Test 3: Response Quality and Tone

Next, we’ll evaluate properties that can’t be captured by pattern matching — specifically, whether the bot sounds professional and whether its response is actually complete. Two separate LLMJudge checks are used here rather than one combined prompt so that each dimension reports its result independently, making it easier to diagnose which aspect failed.

Evaluate response quality using LLM-as-a-judge:

from giskard.checks import Scenario, LLMJudge

bot = SimpleChatbot(personality="professional")

tc = (
    Scenario("response_quality_test")
    .interact(
        inputs="I need help understanding your pricing",
        outputs=lambda inputs: bot.chat(inputs),
    )
    .check(
        LLMJudge(
            name="tone_check",
            prompt="""
            Evaluate the tone of this chatbot response.

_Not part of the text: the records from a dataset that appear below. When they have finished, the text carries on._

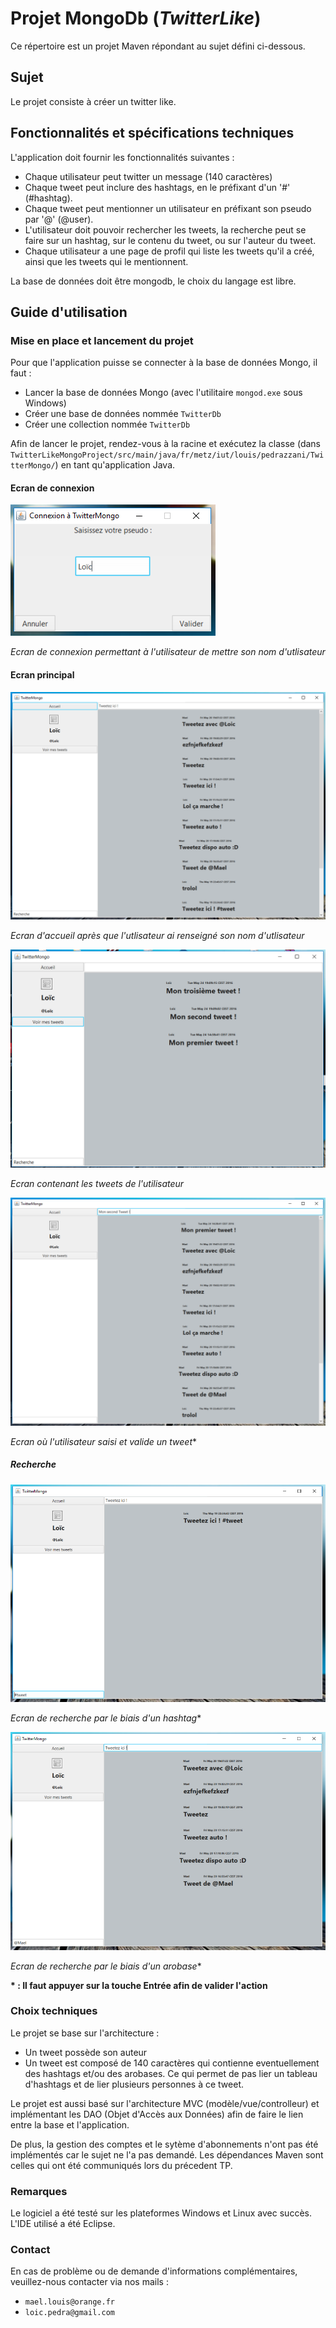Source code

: # Projet MongoDb (*TwitterLike*)

Ce répertoire est un projet Maven répondant au sujet défini ci-dessous.

## Sujet
Le projet consiste à créer un twitter like.

## Fonctionnalités et spécifications techniques

L'application doit fournir les fonctionnalités suivantes :
- Chaque utilisateur peut twitter un message (140 caractères)
- Chaque tweet peut inclure des hashtags, en le préfixant d'un '#' (#hashtag).
- Chaque tweet peut mentionner un utilisateur en préfixant son pseudo par '@' (@user).
- L'utilisateur doit pouvoir rechercher les tweets, la recherche peut se faire sur un hashtag, sur le contenu du tweet, ou sur l'auteur du tweet.
- Chaque utilisateur a une page de profil qui liste les tweets qu'il a créé, ainsi que les tweets qui le mentionnent.

La base de données doit être mongodb, le choix du langage est libre.

## Guide d'utilisation

### Mise en place et lancement du projet

Pour que l'application puisse se connecter à la base de données Mongo, il faut :
* Lancer la base de données Mongo (avec l'utilitaire `mongod.exe` sous Windows)
* Créer une base de données nommée `TwitterDb`
* Créer une collection nommée `TwitterDb`

Afin de lancer le projet, rendez-vous à la racine et exécutez la classe (dans ```TwitterLikeMongoProject/src/main/java/fr/metz/iut/louis/pedrazzani/TwitterMongo/```) en tant qu'application Java.

#### Ecran de connexion

![Ecran de connexion](doc/images/ecran_connexion.png)

*Ecran de connexion permettant à l'utilisateur de mettre son nom d'utlisateur*

#### Ecran principal

![Ecran d'accueil](doc/images/ecran_accueil.png)

*Ecran d'accueil après que l'utlisateur ai renseigné son nom d'utlisateur*

![Ecran mes tweets](doc/images/ecran_accueil_mes_tweets2.png)

*Ecran contenant les tweets de l'utilisateur*

![Ecran d'accueil](doc/images/ecran_accueil_tweeter.png)

*Ecran où l'utilisateur saisi et valide un tweet**

##### Recherche

![Ecran de recherche](doc/images/ecran_accueil_recherche_hashtag.png)

*Ecran de recherche par le biais d'un hashtag**

![Ecran de recherche](doc/images/ecran_accueil_recherche_utilisateur.png)

*Ecran de recherche par le biais d'un arobase**

**\* : Il faut appuyer sur la touche Entrée afin de valider l'action**

### Choix techniques

Le projet se base sur l'architecture :
  * Un tweet possède son auteur
  * Un tweet est composé de 140 caractères qui contienne eventuellement des hashtags et/ou des arobases. Ce qui permet de pas lier un tableau d'hashtags et de lier plusieurs personnes à ce tweet.

Le projet est aussi basé sur l'architecture MVC (modèle/vue/controlleur) et implémentant les DAO (Objet d'Accès aux Données) afin de faire le lien entre la base et l'application.

De plus, la gestion des comptes et le sytème d'abonnements n'ont pas été implémentés car le sujet ne l'a pas demandé.
Les dépendances Maven sont celles qui ont été communiqués lors du précedent TP.

### Remarques

Le logiciel a été testé sur les plateformes Windows et Linux avec succès. L'IDE utilisé a été Eclipse.

### Contact

En cas de problème ou de demande d'informations complémentaires, veuillez-nous contacter via nos mails :
* `mael.louis@orange.fr`
* `loic.pedra@gmail.com`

            User message: {{ inputs }}
            Bot response: {{ outputs.message }}
            Expected personality: professional

            Check:
            1. Is the tone professional?
            2. Is it helpful and clear?
            3. Does it address the user's question?

            Return 'passed: true' if tone is appropriate.
            """,
        )
    )
    .check(
        LLMJudge(
            name="completeness",
            prompt="""
            Evaluate if the response is complete.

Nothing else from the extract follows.